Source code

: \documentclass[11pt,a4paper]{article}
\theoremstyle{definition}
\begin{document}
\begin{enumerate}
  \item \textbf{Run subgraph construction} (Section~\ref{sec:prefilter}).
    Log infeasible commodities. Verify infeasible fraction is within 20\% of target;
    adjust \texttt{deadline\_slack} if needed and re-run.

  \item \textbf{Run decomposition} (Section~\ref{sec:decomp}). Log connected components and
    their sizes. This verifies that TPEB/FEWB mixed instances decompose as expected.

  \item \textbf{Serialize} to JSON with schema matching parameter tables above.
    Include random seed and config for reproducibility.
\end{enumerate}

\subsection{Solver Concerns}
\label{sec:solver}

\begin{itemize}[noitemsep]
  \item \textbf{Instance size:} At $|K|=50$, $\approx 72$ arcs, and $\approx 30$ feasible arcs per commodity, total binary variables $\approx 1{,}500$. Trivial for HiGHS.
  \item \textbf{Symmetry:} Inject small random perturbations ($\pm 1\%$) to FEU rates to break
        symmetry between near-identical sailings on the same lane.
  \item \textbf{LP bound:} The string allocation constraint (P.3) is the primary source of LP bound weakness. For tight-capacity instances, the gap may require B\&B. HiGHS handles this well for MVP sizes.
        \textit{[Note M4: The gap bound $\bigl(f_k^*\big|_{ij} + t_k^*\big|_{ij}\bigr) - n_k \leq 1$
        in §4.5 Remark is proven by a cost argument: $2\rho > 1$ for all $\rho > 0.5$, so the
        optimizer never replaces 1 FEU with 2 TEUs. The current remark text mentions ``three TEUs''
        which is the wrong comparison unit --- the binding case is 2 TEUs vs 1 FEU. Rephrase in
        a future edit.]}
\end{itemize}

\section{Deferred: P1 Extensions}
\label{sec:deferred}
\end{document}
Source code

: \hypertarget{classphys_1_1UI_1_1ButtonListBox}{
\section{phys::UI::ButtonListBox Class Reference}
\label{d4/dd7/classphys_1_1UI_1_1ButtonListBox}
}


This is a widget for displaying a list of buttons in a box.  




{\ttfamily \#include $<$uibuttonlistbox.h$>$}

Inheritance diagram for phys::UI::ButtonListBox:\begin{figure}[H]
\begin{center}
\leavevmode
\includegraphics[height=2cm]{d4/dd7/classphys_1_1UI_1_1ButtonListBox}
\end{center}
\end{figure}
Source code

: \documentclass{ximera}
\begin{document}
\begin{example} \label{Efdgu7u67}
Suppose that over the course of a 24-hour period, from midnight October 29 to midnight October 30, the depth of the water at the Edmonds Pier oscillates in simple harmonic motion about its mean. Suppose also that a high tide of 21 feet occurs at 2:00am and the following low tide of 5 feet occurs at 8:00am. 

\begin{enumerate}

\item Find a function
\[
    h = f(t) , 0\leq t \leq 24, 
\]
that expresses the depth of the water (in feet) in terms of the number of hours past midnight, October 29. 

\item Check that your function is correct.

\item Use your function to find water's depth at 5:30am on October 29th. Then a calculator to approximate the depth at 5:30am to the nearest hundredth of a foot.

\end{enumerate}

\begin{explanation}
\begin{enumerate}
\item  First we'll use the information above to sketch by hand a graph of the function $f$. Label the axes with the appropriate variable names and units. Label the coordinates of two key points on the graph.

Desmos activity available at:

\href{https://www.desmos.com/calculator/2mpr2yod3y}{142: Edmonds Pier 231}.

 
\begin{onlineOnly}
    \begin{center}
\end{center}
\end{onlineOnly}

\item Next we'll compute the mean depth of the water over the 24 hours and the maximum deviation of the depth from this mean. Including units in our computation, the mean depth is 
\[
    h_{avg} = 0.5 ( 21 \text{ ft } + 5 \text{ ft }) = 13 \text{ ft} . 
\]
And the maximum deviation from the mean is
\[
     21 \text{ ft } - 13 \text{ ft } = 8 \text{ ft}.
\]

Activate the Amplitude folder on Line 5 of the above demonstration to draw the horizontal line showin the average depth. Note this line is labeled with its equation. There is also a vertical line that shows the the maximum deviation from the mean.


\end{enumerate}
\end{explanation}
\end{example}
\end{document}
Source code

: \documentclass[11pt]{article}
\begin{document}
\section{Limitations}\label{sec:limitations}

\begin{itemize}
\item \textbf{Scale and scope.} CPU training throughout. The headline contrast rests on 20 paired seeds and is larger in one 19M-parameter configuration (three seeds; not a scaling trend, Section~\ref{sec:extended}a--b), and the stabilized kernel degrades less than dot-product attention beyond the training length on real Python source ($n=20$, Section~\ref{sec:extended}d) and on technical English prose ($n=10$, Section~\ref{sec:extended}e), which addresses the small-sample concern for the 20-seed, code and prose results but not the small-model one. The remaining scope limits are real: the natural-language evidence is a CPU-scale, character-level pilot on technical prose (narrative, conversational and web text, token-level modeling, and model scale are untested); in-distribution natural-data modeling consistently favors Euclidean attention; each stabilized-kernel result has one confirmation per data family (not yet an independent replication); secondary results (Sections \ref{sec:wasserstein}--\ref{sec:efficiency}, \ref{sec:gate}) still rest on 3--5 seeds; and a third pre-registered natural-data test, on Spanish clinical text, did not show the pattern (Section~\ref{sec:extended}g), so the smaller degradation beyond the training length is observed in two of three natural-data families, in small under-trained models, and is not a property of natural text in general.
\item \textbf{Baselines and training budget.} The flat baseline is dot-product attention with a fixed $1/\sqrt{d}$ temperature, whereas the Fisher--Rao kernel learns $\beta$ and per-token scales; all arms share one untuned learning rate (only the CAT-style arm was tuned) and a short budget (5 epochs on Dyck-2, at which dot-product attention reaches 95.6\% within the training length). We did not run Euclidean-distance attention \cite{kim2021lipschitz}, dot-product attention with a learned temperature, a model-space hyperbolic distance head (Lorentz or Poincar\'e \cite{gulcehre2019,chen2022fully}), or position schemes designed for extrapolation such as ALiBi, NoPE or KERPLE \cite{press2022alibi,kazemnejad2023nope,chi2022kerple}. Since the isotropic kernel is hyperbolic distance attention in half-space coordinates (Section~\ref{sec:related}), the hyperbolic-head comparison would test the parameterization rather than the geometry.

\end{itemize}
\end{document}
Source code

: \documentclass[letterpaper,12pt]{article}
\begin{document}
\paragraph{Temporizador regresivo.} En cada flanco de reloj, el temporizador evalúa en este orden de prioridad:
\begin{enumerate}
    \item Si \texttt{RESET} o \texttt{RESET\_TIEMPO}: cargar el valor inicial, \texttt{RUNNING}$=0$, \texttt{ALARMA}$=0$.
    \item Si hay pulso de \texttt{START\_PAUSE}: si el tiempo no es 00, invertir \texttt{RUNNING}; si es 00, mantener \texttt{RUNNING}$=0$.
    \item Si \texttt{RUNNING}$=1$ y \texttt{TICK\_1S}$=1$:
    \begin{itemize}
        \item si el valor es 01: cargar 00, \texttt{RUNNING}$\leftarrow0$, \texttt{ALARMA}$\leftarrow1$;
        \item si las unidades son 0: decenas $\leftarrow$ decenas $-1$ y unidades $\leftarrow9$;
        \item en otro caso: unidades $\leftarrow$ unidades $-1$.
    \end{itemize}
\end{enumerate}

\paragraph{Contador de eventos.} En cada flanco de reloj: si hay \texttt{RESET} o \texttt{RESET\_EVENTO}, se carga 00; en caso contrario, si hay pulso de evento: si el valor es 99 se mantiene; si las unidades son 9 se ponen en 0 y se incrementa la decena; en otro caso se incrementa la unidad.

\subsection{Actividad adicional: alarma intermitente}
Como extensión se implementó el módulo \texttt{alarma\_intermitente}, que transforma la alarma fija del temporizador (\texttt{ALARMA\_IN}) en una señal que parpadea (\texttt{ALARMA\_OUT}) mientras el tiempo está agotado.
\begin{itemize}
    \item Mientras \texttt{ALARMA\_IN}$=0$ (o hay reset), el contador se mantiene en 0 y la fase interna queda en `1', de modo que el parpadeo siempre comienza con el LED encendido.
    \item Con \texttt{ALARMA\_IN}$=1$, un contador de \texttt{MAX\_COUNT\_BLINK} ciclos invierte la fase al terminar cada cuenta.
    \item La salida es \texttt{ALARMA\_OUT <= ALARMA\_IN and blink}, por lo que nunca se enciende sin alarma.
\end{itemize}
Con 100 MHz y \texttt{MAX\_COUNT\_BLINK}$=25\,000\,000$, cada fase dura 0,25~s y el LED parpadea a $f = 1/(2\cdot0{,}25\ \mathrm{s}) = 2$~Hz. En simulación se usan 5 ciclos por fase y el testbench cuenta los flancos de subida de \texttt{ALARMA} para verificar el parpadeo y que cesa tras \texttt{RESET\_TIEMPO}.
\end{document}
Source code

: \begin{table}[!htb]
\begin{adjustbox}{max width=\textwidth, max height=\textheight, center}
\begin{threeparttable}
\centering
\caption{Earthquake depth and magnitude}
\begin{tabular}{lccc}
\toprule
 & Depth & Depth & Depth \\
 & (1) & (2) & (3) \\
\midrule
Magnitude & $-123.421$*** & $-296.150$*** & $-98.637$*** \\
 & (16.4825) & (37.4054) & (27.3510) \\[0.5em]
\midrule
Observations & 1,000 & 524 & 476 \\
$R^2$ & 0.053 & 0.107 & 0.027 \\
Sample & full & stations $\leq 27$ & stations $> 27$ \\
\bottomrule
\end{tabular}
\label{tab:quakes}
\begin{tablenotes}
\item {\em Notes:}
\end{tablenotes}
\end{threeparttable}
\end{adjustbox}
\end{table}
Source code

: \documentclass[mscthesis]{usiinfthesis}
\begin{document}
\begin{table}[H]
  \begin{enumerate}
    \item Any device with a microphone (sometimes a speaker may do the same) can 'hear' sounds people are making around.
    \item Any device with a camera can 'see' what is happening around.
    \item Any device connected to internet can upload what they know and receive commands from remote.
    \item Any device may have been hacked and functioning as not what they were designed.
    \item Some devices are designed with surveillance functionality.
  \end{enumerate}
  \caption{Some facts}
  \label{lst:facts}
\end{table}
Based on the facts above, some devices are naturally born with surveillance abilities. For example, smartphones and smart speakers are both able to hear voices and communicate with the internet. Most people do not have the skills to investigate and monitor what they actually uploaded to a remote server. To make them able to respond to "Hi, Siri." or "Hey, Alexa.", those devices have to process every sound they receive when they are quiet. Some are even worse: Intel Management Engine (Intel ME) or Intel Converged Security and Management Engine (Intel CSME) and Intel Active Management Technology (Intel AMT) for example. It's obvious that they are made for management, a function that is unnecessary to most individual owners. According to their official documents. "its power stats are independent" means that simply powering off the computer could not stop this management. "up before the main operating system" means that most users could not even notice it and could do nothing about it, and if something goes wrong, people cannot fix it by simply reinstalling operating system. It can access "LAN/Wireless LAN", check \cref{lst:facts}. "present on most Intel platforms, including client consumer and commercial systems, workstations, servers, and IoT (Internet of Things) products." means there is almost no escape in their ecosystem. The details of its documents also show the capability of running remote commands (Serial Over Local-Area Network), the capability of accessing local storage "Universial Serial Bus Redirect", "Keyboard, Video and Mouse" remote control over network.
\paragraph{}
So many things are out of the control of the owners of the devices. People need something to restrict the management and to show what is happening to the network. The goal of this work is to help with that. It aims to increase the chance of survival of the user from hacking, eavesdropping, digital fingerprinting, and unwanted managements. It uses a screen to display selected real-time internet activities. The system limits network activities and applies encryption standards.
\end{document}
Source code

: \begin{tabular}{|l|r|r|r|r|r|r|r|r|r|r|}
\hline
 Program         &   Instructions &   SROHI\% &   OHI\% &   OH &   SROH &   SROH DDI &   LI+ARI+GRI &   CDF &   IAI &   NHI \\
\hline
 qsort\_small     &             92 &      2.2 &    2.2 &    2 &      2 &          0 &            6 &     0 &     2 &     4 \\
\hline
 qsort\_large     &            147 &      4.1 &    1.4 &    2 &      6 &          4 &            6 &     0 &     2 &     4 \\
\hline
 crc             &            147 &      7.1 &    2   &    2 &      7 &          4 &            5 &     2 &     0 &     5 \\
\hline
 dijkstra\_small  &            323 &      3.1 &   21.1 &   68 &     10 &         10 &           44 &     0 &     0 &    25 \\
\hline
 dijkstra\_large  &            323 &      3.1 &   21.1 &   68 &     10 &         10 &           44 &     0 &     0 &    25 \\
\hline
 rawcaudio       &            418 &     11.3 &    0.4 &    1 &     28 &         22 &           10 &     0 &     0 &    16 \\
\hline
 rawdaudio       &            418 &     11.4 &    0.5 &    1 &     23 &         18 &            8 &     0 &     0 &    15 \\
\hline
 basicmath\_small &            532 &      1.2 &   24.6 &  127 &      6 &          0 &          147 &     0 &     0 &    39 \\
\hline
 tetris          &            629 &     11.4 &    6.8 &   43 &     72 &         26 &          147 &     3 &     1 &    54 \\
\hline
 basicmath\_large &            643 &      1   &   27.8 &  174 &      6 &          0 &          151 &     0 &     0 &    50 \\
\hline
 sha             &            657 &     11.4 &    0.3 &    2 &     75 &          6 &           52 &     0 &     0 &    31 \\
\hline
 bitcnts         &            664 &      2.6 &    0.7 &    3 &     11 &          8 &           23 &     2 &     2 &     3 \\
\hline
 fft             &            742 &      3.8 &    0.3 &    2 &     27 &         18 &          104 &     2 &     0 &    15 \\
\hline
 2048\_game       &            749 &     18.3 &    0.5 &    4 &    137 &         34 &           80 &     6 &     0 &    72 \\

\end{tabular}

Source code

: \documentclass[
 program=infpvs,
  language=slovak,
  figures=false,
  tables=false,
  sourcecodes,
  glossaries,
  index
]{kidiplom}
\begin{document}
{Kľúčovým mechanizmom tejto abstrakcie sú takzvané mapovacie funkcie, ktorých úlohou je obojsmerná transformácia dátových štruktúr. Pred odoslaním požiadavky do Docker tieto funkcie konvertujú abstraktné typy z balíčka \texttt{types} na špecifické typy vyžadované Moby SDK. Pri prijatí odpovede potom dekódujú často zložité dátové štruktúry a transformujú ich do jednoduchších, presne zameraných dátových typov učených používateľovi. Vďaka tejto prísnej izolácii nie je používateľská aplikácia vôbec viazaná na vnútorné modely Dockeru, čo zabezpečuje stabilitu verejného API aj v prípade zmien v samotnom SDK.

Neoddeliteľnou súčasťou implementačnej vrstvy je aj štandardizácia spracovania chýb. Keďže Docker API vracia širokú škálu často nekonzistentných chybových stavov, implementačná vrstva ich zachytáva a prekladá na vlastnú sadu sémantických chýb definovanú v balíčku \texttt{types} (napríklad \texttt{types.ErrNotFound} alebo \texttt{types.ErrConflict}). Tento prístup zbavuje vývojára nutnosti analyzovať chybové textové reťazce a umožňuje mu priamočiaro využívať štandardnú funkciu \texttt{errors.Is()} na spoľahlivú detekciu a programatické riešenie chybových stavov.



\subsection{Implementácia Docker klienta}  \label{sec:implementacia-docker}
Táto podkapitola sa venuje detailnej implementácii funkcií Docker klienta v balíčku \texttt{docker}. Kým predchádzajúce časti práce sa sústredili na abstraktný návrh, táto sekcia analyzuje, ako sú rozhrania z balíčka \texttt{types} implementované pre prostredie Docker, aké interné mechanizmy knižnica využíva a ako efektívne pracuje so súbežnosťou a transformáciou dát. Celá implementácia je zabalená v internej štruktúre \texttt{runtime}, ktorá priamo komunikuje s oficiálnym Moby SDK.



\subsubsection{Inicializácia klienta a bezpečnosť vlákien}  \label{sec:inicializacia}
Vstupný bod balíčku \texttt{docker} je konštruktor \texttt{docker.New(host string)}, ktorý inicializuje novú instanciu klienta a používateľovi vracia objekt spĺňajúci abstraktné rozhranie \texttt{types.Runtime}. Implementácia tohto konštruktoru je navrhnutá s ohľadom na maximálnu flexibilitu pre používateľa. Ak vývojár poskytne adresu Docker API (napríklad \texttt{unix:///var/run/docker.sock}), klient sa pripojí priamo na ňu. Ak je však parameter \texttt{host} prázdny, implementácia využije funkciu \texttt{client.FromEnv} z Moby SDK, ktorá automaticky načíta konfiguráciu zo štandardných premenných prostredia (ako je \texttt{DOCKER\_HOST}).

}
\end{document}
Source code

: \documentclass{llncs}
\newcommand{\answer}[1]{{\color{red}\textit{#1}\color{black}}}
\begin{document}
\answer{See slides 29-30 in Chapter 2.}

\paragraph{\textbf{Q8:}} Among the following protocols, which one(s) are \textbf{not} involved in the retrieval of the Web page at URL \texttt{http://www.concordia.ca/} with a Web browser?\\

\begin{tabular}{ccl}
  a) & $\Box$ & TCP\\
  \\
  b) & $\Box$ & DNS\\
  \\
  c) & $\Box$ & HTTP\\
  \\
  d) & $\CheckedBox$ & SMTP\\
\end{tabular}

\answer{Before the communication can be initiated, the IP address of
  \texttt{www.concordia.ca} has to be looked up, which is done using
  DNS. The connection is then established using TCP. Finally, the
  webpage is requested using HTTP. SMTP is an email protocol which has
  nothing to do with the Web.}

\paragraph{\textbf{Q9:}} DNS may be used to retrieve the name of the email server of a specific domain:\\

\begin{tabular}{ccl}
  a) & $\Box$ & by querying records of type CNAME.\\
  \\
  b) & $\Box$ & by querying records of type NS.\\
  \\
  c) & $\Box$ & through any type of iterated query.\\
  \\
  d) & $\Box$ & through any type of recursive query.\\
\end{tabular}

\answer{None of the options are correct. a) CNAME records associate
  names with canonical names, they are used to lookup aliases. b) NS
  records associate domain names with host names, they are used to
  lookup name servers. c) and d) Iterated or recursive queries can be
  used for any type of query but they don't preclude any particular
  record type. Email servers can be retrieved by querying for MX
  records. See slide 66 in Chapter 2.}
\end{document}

═══

> To do
Return, word for word, every line from the top of the entries down to the line that holds "parameter tables above.", both included.

> Result
Source code

: \documentclass[11pt,a4paper]{article}
\theoremstyle{definition}
\begin{document}
\begin{enumerate}
  \item \textbf{Run subgraph construction} (Section~\ref{sec:prefilter}).
    Log infeasible commodities. Verify infeasible fraction is within 20\% of target;
    adjust \texttt{deadline\_slack} if needed and re-run.

  \item \textbf{Run decomposition} (Section~\ref{sec:decomp}). Log connected components and
    their sizes. This verifies that TPEB/FEWB mixed instances decompose as expected.

  \item \textbf{Serialize} to JSON with schema matching parameter tables above.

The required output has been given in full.